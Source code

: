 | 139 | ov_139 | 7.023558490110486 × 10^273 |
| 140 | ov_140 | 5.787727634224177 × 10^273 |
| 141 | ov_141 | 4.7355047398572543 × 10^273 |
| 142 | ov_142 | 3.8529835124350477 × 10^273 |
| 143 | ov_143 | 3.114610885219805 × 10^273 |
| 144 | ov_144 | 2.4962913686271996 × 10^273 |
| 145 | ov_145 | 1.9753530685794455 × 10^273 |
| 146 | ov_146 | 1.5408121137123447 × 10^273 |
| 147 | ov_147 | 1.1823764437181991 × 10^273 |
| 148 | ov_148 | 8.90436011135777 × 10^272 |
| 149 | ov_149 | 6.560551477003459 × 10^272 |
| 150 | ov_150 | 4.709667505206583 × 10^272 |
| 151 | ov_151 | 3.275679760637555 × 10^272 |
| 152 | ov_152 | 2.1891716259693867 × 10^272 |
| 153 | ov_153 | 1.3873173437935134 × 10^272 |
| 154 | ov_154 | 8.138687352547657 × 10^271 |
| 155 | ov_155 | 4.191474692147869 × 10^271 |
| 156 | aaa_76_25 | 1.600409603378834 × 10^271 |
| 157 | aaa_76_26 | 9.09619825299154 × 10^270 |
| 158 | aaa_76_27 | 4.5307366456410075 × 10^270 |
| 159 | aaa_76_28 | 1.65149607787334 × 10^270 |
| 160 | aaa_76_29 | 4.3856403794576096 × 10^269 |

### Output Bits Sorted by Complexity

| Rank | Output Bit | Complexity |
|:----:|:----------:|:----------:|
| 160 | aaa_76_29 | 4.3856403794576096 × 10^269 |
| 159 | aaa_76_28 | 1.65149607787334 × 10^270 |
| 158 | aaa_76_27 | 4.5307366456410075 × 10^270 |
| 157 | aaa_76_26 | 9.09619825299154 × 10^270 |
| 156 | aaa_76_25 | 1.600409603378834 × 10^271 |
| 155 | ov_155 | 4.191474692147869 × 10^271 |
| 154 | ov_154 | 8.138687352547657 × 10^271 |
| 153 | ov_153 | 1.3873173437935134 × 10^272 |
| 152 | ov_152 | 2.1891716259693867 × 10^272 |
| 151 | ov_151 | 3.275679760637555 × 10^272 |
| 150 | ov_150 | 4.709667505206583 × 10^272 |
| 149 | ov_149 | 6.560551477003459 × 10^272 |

**About this task**
Using the data above, tally the lines that contain the string "Output" and state only the result.

**Solution to this problem**
2